Sited in the South Pacific, New Zealand’s burgeoning town of New Plymouth is examined as both a spatial and temporal terrain on which architecture may be developed. This small, globally isolated town is placed delicately against a small, rural population and is placed on the cusp of redundancy if new mineral reserves are not located within the next decade. Faced with rapid exploration or redundancy, the project seeks to pursue architecture for industry that is inclusive of both landscape and community.

A Shipyard and Seafarer’s Centre located on Moturoa Wharf, the project is split into two parts, each dealing with vastly differing programmatic scales. The programme of the Shipyard offers a facility that provides a recycling facility - through restoration repairs or dismantling, material is now passed through the building to be recycled into the greater New Plymouth district. Housed within the same volume, the Seafarer and visitor spaces become a place where the local population can come to witness the process of the port unfolding day by day. As each stage of the dismantling process is unveiled, the visitor can trace the magnitude of the operation out into the wider Tasman Sea.

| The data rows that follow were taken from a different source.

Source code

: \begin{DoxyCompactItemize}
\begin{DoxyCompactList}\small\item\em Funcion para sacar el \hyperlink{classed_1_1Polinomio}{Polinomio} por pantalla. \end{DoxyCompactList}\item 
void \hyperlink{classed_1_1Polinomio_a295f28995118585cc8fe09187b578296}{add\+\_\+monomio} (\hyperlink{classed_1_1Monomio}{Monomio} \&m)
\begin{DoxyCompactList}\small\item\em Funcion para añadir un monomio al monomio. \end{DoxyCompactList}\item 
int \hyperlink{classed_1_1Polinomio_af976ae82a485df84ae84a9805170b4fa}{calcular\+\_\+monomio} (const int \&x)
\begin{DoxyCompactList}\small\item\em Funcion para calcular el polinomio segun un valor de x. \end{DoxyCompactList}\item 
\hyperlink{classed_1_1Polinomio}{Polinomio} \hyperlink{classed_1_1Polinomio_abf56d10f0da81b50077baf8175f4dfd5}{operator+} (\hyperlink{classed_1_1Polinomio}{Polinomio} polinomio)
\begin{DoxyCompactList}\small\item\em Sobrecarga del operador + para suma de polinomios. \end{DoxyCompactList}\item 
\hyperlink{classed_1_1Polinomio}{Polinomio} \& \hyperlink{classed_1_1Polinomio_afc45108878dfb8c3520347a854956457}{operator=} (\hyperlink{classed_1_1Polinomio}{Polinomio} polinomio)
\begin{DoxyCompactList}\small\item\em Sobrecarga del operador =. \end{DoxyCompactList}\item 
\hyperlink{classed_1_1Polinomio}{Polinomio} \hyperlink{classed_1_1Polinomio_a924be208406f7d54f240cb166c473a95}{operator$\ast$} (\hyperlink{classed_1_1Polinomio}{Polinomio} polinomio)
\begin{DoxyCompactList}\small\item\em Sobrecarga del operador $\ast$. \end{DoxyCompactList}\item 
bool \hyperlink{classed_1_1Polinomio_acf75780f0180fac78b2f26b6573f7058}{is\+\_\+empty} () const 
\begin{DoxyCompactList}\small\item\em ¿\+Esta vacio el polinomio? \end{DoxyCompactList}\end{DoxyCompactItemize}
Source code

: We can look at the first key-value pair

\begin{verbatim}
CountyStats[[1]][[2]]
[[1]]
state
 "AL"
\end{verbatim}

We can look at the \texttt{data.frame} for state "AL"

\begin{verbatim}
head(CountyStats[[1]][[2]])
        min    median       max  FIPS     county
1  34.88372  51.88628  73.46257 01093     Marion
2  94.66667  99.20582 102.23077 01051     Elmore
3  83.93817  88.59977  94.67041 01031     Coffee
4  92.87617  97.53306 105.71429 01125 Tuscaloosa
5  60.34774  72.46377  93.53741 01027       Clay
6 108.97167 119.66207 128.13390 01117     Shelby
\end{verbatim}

This new facility is designed to be comprised of the very materials and components that pass through the shipyard, linking the building to its context and origin. In considering space as an agglomeration of parts components and spaces, the entire facility is now capable of being passed back through the system itself - provided it is no longer needed. Feeding the elements of the Visitor’s Centre back through the shipyard and recycling the materials eventually returns the site to the condition it is found in today.